The Pentagon also needs to do a better job of protecting the emerging technologies it is developing, according to the report.
On the data front, OIG determined the volume, velocity, variety, and veracity of DOD’s data makes it difficult to turn data into actionable information.
“Cultivating a culture that understands how to use data, recruiting and retaining the right skills for data management and analysis, and training the DOD workforce are critical to increasing data‑driven decision making in the DOD,” the report reads.
One key DOD development in the area of data is the publication of the agency’s first enterprisewide data strategy, released in October, which was built with the goal of turning the Pentagon into a data-centric organization. Chief Data Officer David Spirk, shortly after the release of the strategy, said a lack of enterprise data management and systems interoperability are some of the main barriers to implementing the data strategy. The OIG report does not mention the new data strategy.
One existing challenge OIG identified as a persistent problem that also deals with technology is the need to enhance DOD cyberspace operations and capabilities so that it can secure its information systems, network, and data.

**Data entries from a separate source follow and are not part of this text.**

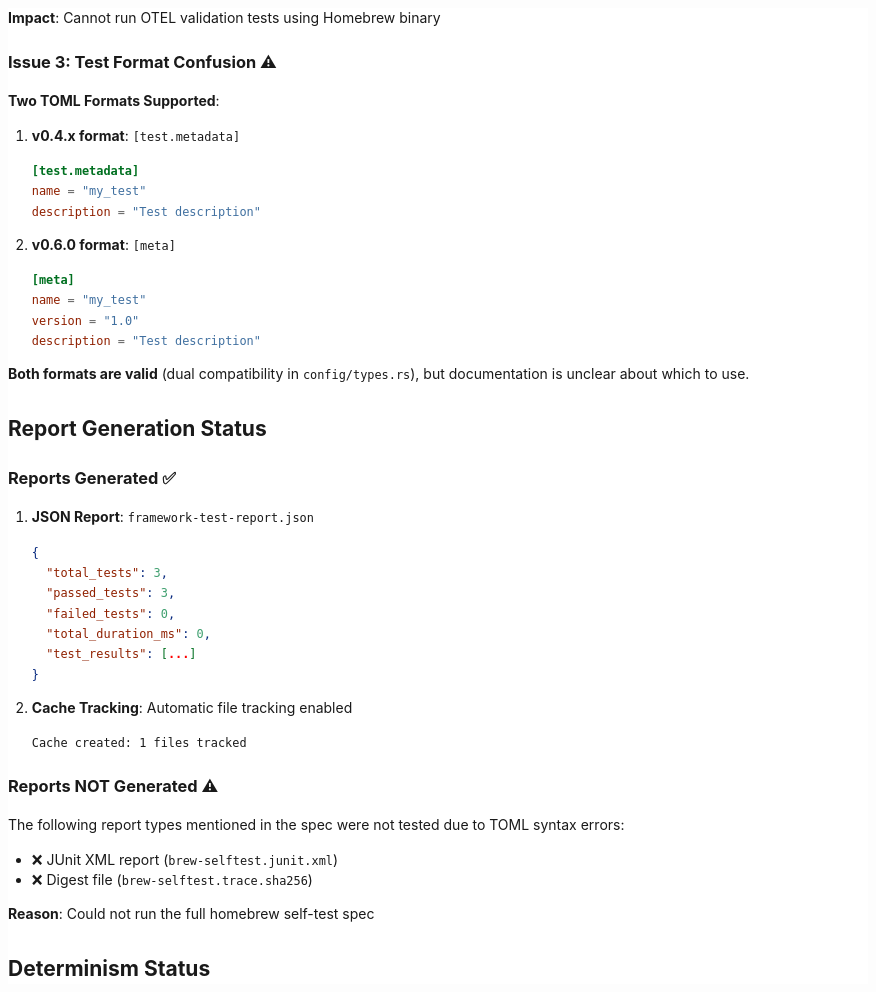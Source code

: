 **Impact**: Cannot run OTEL validation tests using Homebrew binary

### Issue 3: Test Format Confusion ⚠️

**Two TOML Formats Supported**:

1. **v0.4.x format**: `[test.metadata]`
   ```toml
   [test.metadata]
   name = "my_test"
   description = "Test description"
   ```

2. **v0.6.0 format**: `[meta]`
   ```toml
   [meta]
   name = "my_test"
   version = "1.0"
   description = "Test description"
   ```

**Both formats are valid** (dual compatibility in `config/types.rs`), but documentation is unclear about which to use.

## Report Generation Status

### Reports Generated ✅

1. **JSON Report**: `framework-test-report.json`
   ```json
   {
     "total_tests": 3,
     "passed_tests": 3,
     "failed_tests": 0,
     "total_duration_ms": 0,
     "test_results": [...]
   }
   ```

2. **Cache Tracking**: Automatic file tracking enabled
   ```
   Cache created: 1 files tracked
   ```

### Reports NOT Generated ⚠️

The following report types mentioned in the spec were not tested due to TOML syntax errors:

- ❌ JUnit XML report (`brew-selftest.junit.xml`)
- ❌ Digest file (`brew-selftest.trace.sha256`)

**Reason**: Could not run the full homebrew self-test spec

## Determinism Status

OIG identified four main areas for improvement when it comes to cyberspace and securing defense networks: coordinating effective cyberspace operations; defending and securing DOD systems, networks, devices, and data; modernizing legacy systems, networks, and devices; and building and maintaining an evolving cyber workforce.

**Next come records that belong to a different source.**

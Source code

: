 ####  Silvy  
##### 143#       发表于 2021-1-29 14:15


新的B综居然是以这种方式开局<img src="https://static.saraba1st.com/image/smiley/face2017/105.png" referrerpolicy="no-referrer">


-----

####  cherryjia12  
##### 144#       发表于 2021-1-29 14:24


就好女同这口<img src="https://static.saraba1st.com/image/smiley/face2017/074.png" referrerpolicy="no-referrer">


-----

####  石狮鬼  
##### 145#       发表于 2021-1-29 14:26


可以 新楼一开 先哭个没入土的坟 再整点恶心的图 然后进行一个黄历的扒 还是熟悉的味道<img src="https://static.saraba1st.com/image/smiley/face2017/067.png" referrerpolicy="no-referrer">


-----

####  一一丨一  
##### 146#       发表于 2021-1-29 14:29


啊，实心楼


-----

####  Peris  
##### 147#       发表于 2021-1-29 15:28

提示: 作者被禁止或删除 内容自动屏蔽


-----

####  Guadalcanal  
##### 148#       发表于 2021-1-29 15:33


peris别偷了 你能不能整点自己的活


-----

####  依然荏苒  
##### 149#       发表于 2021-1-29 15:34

“To protect the DOD Information Network (DODIN) from cyber threats, the DOD must continuously assess, acquire, and adapt its cyberspace capabilities and employ a skilled cyber workforce to defend the DODIN, as well as the networks and systems operated by non-DOD entities, the Defense Industrial Base, and U.S. allies,” the report reads.
Technology popped up in other areas of the report as well, including under challenges related to supply chain security and financial management and budgeting.
DOD needs to protect acquisitions by preventing intellectual property threat and cyber attacks in order to secure the supply chain, according to the report. The Cybersecurity Maturity Model Certification Program is an important line of effort in this area, and OIG said in the report it would perform oversight of the program once it has been fully implemented.
OIG also plans to conduct audits to ascertain the security of DOD information stored by contractors, academic institutions, and research institutions, according to the report.
Financial audits revealed the Pentagon suffers from IT problems as well, mostly around system controls, according to the report. Auditors found issues with security controls, access rights and responsibilities, a lack of monitoring of configuration changes to IT systems, and a lack of necessary reconciliations to ensure data being transferred is complete and accurate.
While DOD has taken some steps to address inadequate IT operations, the department “continues to have difficulties with confirming that controls exist to ensure that DOD data is shared completely and accurately between systems, and auditors continue to find control weaknesses related to the processes of sharing information between financial‑related systems.”